Merck & Co Inc. (MRK US)

Entry: 114 
Target: 132 
Stop Loss: 105
Strong near-term Keytruda earnings, with active steps to manage the 2028 patent cliff 
Key Insights 
  • Keytruda continues to anchor earnings, but FY26 marks a transition period. Keytruda remains Merck’s core earnings driver, generating $31.7bn in 2025, or about 48.7% of total revenue, and continues to benefit from new approvals and the newer under-the-skin Keytruda Qlex version ahead of the 2028 patent expiry.
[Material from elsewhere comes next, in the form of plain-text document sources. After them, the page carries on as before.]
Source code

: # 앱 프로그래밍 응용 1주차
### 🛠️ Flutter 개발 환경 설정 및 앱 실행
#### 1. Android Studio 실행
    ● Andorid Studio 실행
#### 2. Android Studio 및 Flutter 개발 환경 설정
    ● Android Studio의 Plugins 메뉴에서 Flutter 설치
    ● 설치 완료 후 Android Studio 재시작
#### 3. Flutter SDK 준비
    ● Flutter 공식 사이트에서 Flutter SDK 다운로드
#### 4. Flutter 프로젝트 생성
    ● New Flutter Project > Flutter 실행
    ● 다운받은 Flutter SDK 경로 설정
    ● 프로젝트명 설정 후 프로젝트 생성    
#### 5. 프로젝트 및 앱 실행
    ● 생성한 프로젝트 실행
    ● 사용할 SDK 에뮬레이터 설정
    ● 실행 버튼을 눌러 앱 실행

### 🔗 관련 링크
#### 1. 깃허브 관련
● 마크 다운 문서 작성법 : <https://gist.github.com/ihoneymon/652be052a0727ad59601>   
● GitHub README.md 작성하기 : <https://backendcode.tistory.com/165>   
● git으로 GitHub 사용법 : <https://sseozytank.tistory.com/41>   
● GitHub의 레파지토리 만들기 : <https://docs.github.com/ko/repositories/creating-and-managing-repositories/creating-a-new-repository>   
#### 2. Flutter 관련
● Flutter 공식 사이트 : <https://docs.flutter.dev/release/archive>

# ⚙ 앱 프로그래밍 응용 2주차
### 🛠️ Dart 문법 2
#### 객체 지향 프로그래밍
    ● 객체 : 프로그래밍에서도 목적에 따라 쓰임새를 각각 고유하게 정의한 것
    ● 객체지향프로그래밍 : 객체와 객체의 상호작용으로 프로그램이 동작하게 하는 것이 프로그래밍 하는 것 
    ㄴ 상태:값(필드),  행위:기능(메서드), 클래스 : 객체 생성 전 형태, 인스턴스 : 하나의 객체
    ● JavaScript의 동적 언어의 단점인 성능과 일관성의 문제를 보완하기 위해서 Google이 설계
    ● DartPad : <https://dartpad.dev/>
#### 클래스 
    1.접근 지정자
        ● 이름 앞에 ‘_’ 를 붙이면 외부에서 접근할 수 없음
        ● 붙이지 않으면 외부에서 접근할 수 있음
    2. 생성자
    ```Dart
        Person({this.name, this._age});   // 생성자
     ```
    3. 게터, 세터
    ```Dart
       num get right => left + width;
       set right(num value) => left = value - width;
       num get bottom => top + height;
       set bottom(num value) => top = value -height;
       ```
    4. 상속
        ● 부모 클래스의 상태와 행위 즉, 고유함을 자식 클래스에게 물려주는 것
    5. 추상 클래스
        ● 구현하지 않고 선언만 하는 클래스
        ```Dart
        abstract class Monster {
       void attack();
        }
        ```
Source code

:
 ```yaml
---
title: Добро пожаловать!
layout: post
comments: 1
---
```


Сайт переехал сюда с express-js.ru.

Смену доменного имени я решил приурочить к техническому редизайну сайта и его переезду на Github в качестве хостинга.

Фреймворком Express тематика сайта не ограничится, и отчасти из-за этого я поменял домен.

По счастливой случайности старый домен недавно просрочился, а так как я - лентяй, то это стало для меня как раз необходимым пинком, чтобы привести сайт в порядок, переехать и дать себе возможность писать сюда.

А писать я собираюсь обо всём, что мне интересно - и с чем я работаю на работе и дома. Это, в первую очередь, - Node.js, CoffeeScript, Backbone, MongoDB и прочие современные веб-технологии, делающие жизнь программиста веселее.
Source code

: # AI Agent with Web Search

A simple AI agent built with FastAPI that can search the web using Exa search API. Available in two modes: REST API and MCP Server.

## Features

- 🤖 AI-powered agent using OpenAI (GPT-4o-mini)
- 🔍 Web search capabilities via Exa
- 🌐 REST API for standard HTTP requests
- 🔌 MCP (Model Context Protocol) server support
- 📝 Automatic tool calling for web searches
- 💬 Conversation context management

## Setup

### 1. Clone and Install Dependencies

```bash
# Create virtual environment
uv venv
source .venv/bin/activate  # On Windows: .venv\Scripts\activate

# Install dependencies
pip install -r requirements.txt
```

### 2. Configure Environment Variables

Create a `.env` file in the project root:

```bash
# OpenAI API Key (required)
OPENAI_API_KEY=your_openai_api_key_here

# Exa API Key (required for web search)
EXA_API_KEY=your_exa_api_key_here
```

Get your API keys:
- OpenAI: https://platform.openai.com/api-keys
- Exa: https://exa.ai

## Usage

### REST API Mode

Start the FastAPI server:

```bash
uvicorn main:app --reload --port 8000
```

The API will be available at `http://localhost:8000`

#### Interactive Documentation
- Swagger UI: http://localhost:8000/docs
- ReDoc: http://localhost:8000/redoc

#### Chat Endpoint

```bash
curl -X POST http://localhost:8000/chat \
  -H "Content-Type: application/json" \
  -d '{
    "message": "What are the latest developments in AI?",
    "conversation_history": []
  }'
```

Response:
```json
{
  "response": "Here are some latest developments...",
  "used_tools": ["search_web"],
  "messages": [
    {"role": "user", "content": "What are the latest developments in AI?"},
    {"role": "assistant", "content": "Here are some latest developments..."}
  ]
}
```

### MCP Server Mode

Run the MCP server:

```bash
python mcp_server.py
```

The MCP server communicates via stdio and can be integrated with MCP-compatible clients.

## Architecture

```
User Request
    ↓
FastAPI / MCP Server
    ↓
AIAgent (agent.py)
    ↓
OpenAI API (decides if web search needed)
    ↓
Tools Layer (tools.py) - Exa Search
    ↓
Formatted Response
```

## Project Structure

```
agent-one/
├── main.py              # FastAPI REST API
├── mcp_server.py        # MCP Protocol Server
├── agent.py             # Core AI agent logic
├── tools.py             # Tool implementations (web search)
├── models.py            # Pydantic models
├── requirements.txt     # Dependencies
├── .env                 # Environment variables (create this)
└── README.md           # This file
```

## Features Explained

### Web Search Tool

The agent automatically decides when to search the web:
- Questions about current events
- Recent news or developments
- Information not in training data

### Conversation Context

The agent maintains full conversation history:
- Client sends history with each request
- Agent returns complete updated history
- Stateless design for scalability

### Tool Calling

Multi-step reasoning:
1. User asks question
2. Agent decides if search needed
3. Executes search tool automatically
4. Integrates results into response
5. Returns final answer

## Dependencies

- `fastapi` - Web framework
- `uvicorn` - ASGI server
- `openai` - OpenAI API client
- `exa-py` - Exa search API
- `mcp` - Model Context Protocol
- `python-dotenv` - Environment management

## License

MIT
However, despite a strong Q4 performance, Merck’s FY26 revenue guidance of $65.5bn-$67.0bn came in below expectations, reflecting a ~$2.5bn headwind from generic competition, Medicare price negotiations, and weaker COVID treatment sales, suggesting the company is entering a near-term transition phase before its next growth drivers scale.
  • Active mitigation of patent cliff and tariff risks supports longer-term resilience. Merck is actively working to soften the impact of the 2028 patent cliff through additional patent filings and lifecycle management of Keytruda, while also building alternative growth drivers across its broader portfolio. At the same time, the company is reducing policy and supply chain risk through U.S. localisation, having announced over $70bn of planned U.S. investment in 2025, which could help mitigate exposure to potential 100% tariffs on patented pharmaceutical products, especially for firms committing to domestic production. 

Apple Inc. (AAPL US)

Entry: 256 
Target: 280 
Stop Loss: 244
Cash flow stability with measured AI exposure 
Key Insights 
  • Apple’s restrained AI spending is an advantage in a risk-off market. In a more volatile macro environment where investors are placing greater value on cash flow certainty, Apple’s relatively disciplined AI infrastructure spending has become a strength rather than a weakness. Unlike peers committing enormous capital to AI buildouts, Apple can advance its AI roadmap more gradually while preserving its free cash flow, margins, and shareholder return capacity, making it attractive to investors who still want equity exposure but with a more defensive profile. 
  • Strong iPhone demand and services resilience support Apple’s defensive growth profile. Apple’s latest quarter reinforced that defensive profile, with revenue rising 16% to US$143.8bn, EPS of US$2.84, and March-quarter revenue growth guided to 13%-16%, driven by strong iPhone demand, a rebound in China, and accelerating growth in India. With an installed base of 2.5 billion devices, Apple continues to monetize both hardware and high-margin ecosystem services, giving it a more resilient earnings base than most consumer tech names amid broader uncertainty.